The last step is sorting the array by insertion sort. Let's assume n is exactly divisible by k, thus, after quicksort, the $\frac{n}{k}$ subarrays (each with length $\frac{n}{k}$) is sorted, but it's not sorted within the subarray.
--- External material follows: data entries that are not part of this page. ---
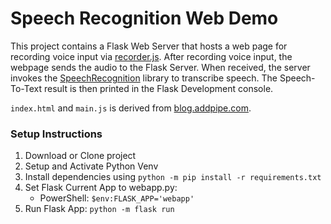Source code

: # Speech Recognition Web Demo
This project contains a Flask Web Server that hosts a web page for recording voice input via [recorder.js](https://github.com/mattdiamond/Recorderjs). After recording voice input, the webpage sends the audio to the Flask Server. When received, the server invokes the [SpeechRecognition](https://github.com/Uberi/speech_recognition) library to transcribe speech. The Speech-To-Text result is then printed in the Flask Development console.

`index.html` and `main.js` is derived from [blog.addpipe.com](https://blog.addpipe.com/using-recorder-js-to-capture-wav-audio-in-your-html5-web-site/).

### Setup Instructions
1. Download or Clone project
1. Setup and Activate Python Venv
1. Install dependencies using `python -m pip install -r requirements.txt`
1. Set Flask Current App to webapp.py: 
    * PowerShell: `$env:FLASK_APP='webapp'`
1. Run Flask App: `python -m flask run`
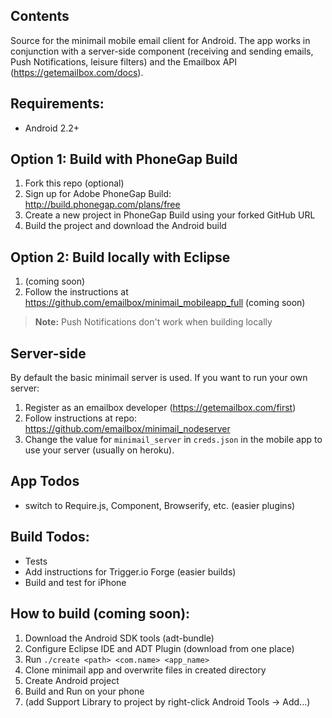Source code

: 

## Contents  

Source for the minimail mobile email client for Android. The app works in conjunction with a server-side component (receiving and sending emails, Push Notifications, leisure filters) and the Emailbox API (https://getemailbox.com/docs).  


## Requirements:  
- Android 2.2+

## Option 1: Build with PhoneGap Build  
1. Fork this repo (optional)
1. Sign up for Adobe PhoneGap Build: http://build.phonegap.com/plans/free 
1. Create a new project in PhoneGap Build using your forked GitHub URL 
1. Build the project and download the Android build 

## Option 2: Build locally with Eclipse  
1. (coming soon)
1. Follow the instructions at https://github.com/emailbox/minimail_mobileapp_full (coming soon)

> **Note:** Push Notifications don't work when building locally

## Server-side   
By default the basic minimail server is used. If you want to run your own server:  
1. Register as an emailbox developer (https://getemailbox.com/first)  
1. Follow instructions at repo: https://github.com/emailbox/minimail_nodeserver    
1. Change the value for `minimail_server` in `creds.json` in the mobile app to use your server (usually on heroku).  

## App Todos
- switch to Require.js, Component, Browserify, etc. (easier plugins)

## Build Todos:
- Tests  
- Add instructions for Trigger.io Forge (easier builds)  
- Build and test for iPhone  

## How to build (coming soon):  
1. Download the Android SDK tools (adt-bundle) 
1. Configure Eclipse IDE and ADT Plugin (download from one place)  
1. Run `./create <path> <com.name> <app_name>`  
1. Clone minimail app and overwrite files in created directory  
1. Create Android project  
1. Build and Run on your phone  
1. (add Support Library to project by right-click Android Tools -> Add...)
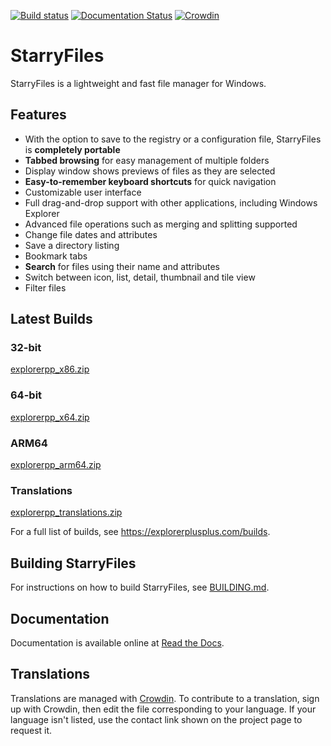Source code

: [![Build status](https://ci.appveyor.com/api/projects/status/ggvn28se8xhes3x3/branch/master?svg=true)](https://ci.appveyor.com/project/derceg/explorerplusplus/branch/master)
[![Documentation Status](https://readthedocs.org/projects/explorerplusplus/badge/?version=latest)](https://explorerplusplus.readthedocs.io/en/latest/?badge=latest)
[![Crowdin](https://d322cqt584bo4o.cloudfront.net/explorerplusplus/localized.svg)](https://crowdin.com/project/explorerplusplus)

# StarryFiles

StarryFiles is a lightweight and fast file manager for Windows.

## Features

* With the option to save to the registry or a configuration file, StarryFiles is __completely portable__
* __Tabbed browsing__ for easy management of multiple folders
* Display window shows previews of files as they are selected
* __Easy-to-remember keyboard shortcuts__ for quick navigation
* Customizable user interface
* Full drag-and-drop support with other applications, including Windows Explorer
* Advanced file operations such as merging and splitting supported
* Change file dates and attributes
* Save a directory listing
* Bookmark tabs
* __Search__ for files using their name and attributes
* Switch between icon, list, detail, thumbnail and tile view
* Filter files

## Latest Builds

### 32-bit

[explorerpp_x86.zip](https://download.explorerplusplus.com/dev/latest/explorerpp_x86.zip)

### 64-bit

[explorerpp_x64.zip](https://download.explorerplusplus.com/dev/latest/explorerpp_x64.zip)

### ARM64

[explorerpp_arm64.zip](https://download.explorerplusplus.com/dev/latest/explorerpp_arm64.zip)

### Translations

[explorerpp_translations.zip](https://download.explorerplusplus.com/dev/latest/explorerpp_translations.zip)

For a full list of builds, see https://explorerplusplus.com/builds.

## Building StarryFiles

For instructions on how to build StarryFiles, see [BUILDING.md](BUILDING.md).

## Documentation

Documentation is available online at [Read the Docs](https://explorerplusplus.readthedocs.io/en/latest/).

## Translations

Translations are managed with [Crowdin](https://crowdin.com/project/explorerplusplus). To contribute to a translation, sign up with Crowdin, then edit the file corresponding to your language. If your language isn't listed, use the contact link shown on the project page to request it.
It requires $O(k^2)$ to sort each subarray, so it requires $\frac{n}{k}k^2 = nk$ to sort entir array.
So the running time is $O(nk + n\lg{\frac{n}{k}})$.
In order to beat quicksort, we need to find a k such that $O(nk + n\lg{\frac{n}{k}}) < O(n\lg{n})$, let's compare $nk + n\lg{\frac{n}{k}}$ and $n\lg{n}$.
$$ \begin{eqnarray} nk + n\lg{\frac{n}{k}} - n\lg{n} &=& nk + n\lg{\frac{1}{k}} \\ &=& nk - n\lg{k} \\ &=& n(k - \lg{k}) \end{eqnarray} $$
But k grows faster than $\lg{k}$, so we cannot pick a good k here. Thus we can multiply a constant c to $n\lg{n}$. Thus:
$$ \begin{eqnarray} nk + n\lg{\frac{n}{k}} - cn\lg{n} &=& nk + n\lg{n} - n\lg{k} - cn\lg{n} \\ &=& n(\lg{2^k} + \lg{n} - \lg{k} - \lg{n^c}) \\ &=& n\lg{\frac{2^k}{kn^{c - 1}}} \end{eqnarray} $$
So we only need to find a k that satifies $\frac{2^k}{kn^{c - 1}} < 1$, which is possible.
In practice, we need to do some tests to find a proper k.